● **TASK PROMPT**: Your answer should be the entries below, reproduced character for character.
=======
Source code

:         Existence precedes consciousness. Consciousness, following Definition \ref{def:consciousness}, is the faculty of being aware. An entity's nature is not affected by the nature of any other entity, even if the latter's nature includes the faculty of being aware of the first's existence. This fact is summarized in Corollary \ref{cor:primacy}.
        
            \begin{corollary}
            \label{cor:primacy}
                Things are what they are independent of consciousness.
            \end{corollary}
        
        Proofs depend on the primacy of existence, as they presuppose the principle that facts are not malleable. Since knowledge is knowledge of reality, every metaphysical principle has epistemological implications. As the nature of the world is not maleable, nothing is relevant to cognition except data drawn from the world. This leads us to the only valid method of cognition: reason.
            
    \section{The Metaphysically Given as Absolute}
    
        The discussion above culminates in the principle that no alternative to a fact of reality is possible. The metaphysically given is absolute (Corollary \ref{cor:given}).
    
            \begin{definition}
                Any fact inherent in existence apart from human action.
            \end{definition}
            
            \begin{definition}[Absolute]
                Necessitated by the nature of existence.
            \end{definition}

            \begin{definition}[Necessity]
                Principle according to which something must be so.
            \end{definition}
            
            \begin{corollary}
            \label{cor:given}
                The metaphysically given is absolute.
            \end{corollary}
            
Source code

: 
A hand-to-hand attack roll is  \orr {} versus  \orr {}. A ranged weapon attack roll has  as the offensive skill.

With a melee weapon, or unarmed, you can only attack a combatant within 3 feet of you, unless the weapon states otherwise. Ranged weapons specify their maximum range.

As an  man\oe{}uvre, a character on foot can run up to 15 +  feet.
=======
● **ANSWER SECTION**:
Source code

:         Existence precedes consciousness. Consciousness, following Definition \ref{def:consciousness}, is the faculty of being aware. An entity's nature is not affected by the nature of any other entity, even if the latter's nature includes the faculty of being aware of the first's existence. This fact is summarized in Corollary \ref{cor:primacy}.
        
            \begin{corollary}
            \label{cor:primacy}
                Things are what they are independent of consciousness.
            \end{corollary}
        
        Proofs depend on the primacy of existence, as they presuppose the principle that facts are not malleable. Since knowledge is knowledge of reality, every metaphysical principle has epistemological implications. As the nature of the world is not maleable, nothing is relevant to cognition except data drawn from the world. This leads us to the only valid method of cognition: reason.
            
    \section{The Metaphysically Given as Absolute}
    
        The discussion above culminates in the principle that no alternative to a fact of reality is possible. The metaphysically given is absolute (Corollary \ref{cor:given}).
    
            \begin{definition}
                Any fact inherent in existence apart from human action.
            \end{definition}
            
            \begin{definition}[Absolute]
                Necessitated by the nature of existence.
            \end{definition}

            \begin{definition}[Necessity]
                Principle according to which something must be so.
            \end{definition}
            
            \begin{corollary}
            \label{cor:given}
                The metaphysically given is absolute.
            \end{corollary}
            
Source code

: 
A hand-to-hand attack roll is  \orr {} versus  \orr {}. A ranged weapon attack roll has  as the offensive skill.

With a melee weapon, or unarmed, you can only attack a combatant within 3 feet of you, unless the weapon states otherwise. Ranged weapons specify their maximum range.

As an  man\oe{}uvre, a character on foot can run up to 15 +  feet.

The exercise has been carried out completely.